`convert` - Convert Data Formats¶

Tags reference cli

Convert benchmark data from TBL (pipe-delimited) format to optimized columnar formats like Parquet, Delta Lake, or Apache Iceberg.

Basic Syntax¶

benchbox convert --input PATH --format FORMAT [OPTIONS]

Why Convert Formats?¶

Converting TPC benchmark data to columnar formats provides benefits:

Query Performance: Faster query execution due to columnar storage and compression (improvement varies by query selectivity)
Storage Efficiency: Better compression ratio compared to raw TBL files (typically 3-5x)
Platform Compatibility: Native support in modern data platforms (Databricks, Snowflake, etc.)
Analytics Features: Partition pruning, predicate pushdown, and statistics-based optimization

Core Options¶

Required:

--input PATH: Input directory containing benchmark data and _datagen_manifest.json
--format FORMAT: Target format (parquet, delta, iceberg)

Output:

--output PATH: Output directory (default: same as input)

Compression:

--compression CODEC: Compression algorithm (default: snappy)
- snappy - Fast compression, moderate ratio (default)
- gzip - Better ratio, slower compression
- zstd - Best ratio, moderate speed
- none - No compression

Partitioning:

--partition COLUMN: Column(s) to partition by (can be specified multiple times)
- Creates Hive-style partitioning (column=value/ directories)
- Enables partition pruning for filtered queries

Schema:

--benchmark NAME: Benchmark name for schema lookup (auto-detected from manifest if not specified)

Validation:

--validate/--no-validate: Validate row counts after conversion (default: enabled)
- Ensures data integrity and TPC compliance
- Disable with --no-validate for faster conversion (not TPC compliant)

Debugging:

--verbose, -v: Enable verbose output

Supported Formats¶

Apache Parquet¶

Columnar storage format with efficient compression and encoding.

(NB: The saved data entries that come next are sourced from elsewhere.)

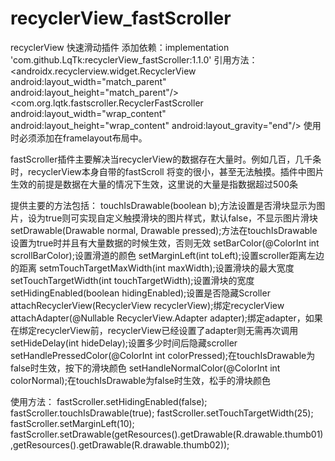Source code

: # recyclerView_fastScroller
recyclerView 快速滑动插件
添加依赖：implementation 'com.github.LqTk:recyclerView_fastScroller:1.1.0'
引用方法：
    <FrameLayout
        android:layout_width="match_parent"
        android:layout_height="match_parent">
        <androidx.recyclerview.widget.RecyclerView
            android:layout_width="match_parent"
            android:layout_height="match_parent"/>
        <com.org.lqtk.fastscroller.RecyclerFastScroller
            android:layout_width="wrap_content"
            android:layout_height="wrap_content"
            android:layout_gravity="end"/>
    </FrameLayout>
使用时必须添加在framelayout布局中。

fastScroller插件主要解决当recyclerView的数据存在大量时。例如几百，几千条时，recyclerView本身自带的fastScroll
将变的很小，甚至无法触摸。插件中图片生效的前提是数据在大量的情况下生效，这里说的大量是指数据超过500条

提供主要的方法包括：
touchIsDrawable(boolean b);方法设置是否滑块显示为图片，设为true则可实现自定义触摸滑块的图片样式，默认false，不显示图片滑块
setDrawable(Drawable normal, Drawable pressed);方法在touchIsDrawable设置为true时并且有大量数据的时候生效，否则无效
setBarColor(@ColorInt int scrollBarColor);设置滑道的颜色
setMarginLeft(int toLeft);设置scroller距离左边的距离
setmTouchTargetMaxWidth(int maxWidth);设置滑块的最大宽度
setTouchTargetWidth(int touchTargetWidth);设置滑块的宽度
setHidingEnabled(boolean hidingEnabled);设置是否隐藏Scroller
attachRecyclerView(RecyclerView recyclerView);绑定recyclerView
attachAdapter(@Nullable RecyclerView.Adapter adapter);绑定adapter，如果在绑定recyclerView前，recyclerView已经设置了adapter则无需再次调用
setHideDelay(int hideDelay);设置多少时间后隐藏scroller
setHandlePressedColor(@ColorInt int colorPressed);在touchIsDrawable为false时生效，按下的滑块颜色
setHandleNormalColor(@ColorInt int colorNormal);在touchIsDrawable为false时生效，松手的滑块颜色

使用方法：
fastScroller.setHidingEnabled(false);
fastScroller.touchIsDrawable(true);
fastScroller.setTouchTargetWidth(25);
fastScroller.setMarginLeft(10);
fastScroller.setDrawable(getResources().getDrawable(R.drawable.thumb01),getResources().getDrawable(R.drawable.thumb02));


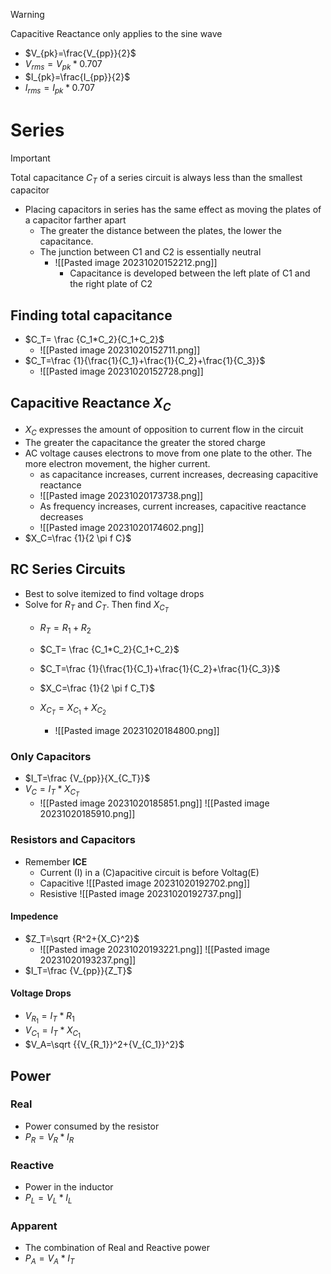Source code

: 
>[!Warning]
>Capacitive Reactance only applies to the sine wave


- $V_{pk}=\frac{V_{pp}}{2}$
- $V_{rms}=V_{pk}*0.707$
- $I_{pk}=\frac{I_{pp}}{2}$
- $I_{rms}=I_{pk}*0.707$

# Series
>[!Important]
>Total capacitance $C_T$ of a series circuit is always less than the smallest capacitor

- Placing capacitors in series has the same effect as moving the plates of a capacitor farther apart
	- The greater the distance between the plates, the lower the capacitance.
	- The junction between C1 and C2 is essentially neutral
		- ![[Pasted image 20231020152212.png]]
			- Capacitance is developed between the left plate of C1 and the right plate of C2
## Finding total capacitance
- $C_T= \frac {C_1*C_2}{C_1+C_2}$
	- ![[Pasted image 20231020152711.png]]
- $C_T=\frac {1}{\frac{1}{C_1}+\frac{1}{C_2}+\frac{1}{C_3}}$
	- ![[Pasted image 20231020152728.png]]

## Capacitive Reactance $X_C$

- $X_C$ expresses the amount of opposition to current flow in the circuit
- The greater the capacitance the greater the stored charge
- AC voltage causes electrons to move from one plate to the other. The more electron movement, the higher current.
	- as capacitance increases, current increases, decreasing capacitive reactance
	- ![[Pasted image 20231020173738.png]]
	- As frequency increases, current increases, capacitive reactance decreases
	- ![[Pasted image 20231020174602.png]]
- $X_C=\frac {1}{2 \pi f C}$

## RC Series Circuits
- Best to solve itemized to find voltage drops
- Solve for $R_T$ and $C_T$. Then find $X_{C_T}$
	- $R_T=R_1+R_2$
	- $C_T= \frac {C_1*C_2}{C_1+C_2}$
	- $C_T=\frac {1}{\frac{1}{C_1}+\frac{1}{C_2}+\frac{1}{C_3}}$
	- $X_C=\frac {1}{2 \pi f C_T}$
	- $X_{C_T}=X_{C_1}+X_{C_2}$

		- ![[Pasted image 20231020184800.png]]



### Only Capacitors

- $I_T=\frac {V_{pp}}{X_{C_T}}$
- $V_C=I_T*X_{C_T}$
	- ![[Pasted image 20231020185851.png]] ![[Pasted image 20231020185910.png]] 

### Resistors and Capacitors
- Remember **ICE**
	- Current (I) in a (C)apacitive circuit is before Voltag(E)
	- Capacitive ![[Pasted image 20231020192702.png]] 
	- Resistive ![[Pasted image 20231020192737.png]] 

#### Impedence
- $Z_T=\sqrt {R^2+{X_C}^2}$
	- ![[Pasted image 20231020193221.png]] ![[Pasted image 20231020193237.png]] 
- $I_T=\frac {V_{pp}}{Z_T}$
#### Voltage Drops
- $V_{R_1}=I_T*R_1$
- $V_{C_1}=I_T*X_{C_1}$
- $V_A=\sqrt {{V_{R_1}}^2+{V_{C_1}}^2}$
## Power
### Real

- Power consumed by the resistor
- $P_R=V_R*I_R$

### Reactive

- Power in the inductor
- $P_L=V_L*I_L$

### Apparent

- The combination of Real and Reactive power
- $P_A=V_A*I_T$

benchbox convert --input ./data/tpch_sf1 --format parquet

Characteristics:

Single file per table (or partitioned directory)
Excellent query engine support (DuckDB, Spark, Polars, etc.)
Row group statistics for predicate pushdown
No external dependencies required (uses PyArrow)

Delta Lake¶

Open table format with ACID transactions and time travel.

benchbox convert --input ./data/tpch_sf1 --format delta

Characteristics:

Directory-based format with _delta_log/ transaction log
ACID transactions and concurrent writes
Time travel (query historical versions)
Schema evolution support
Requires: deltalake package (uv add deltalake)

Apache Iceberg¶

Modern table format with hidden partitioning and schema evolution.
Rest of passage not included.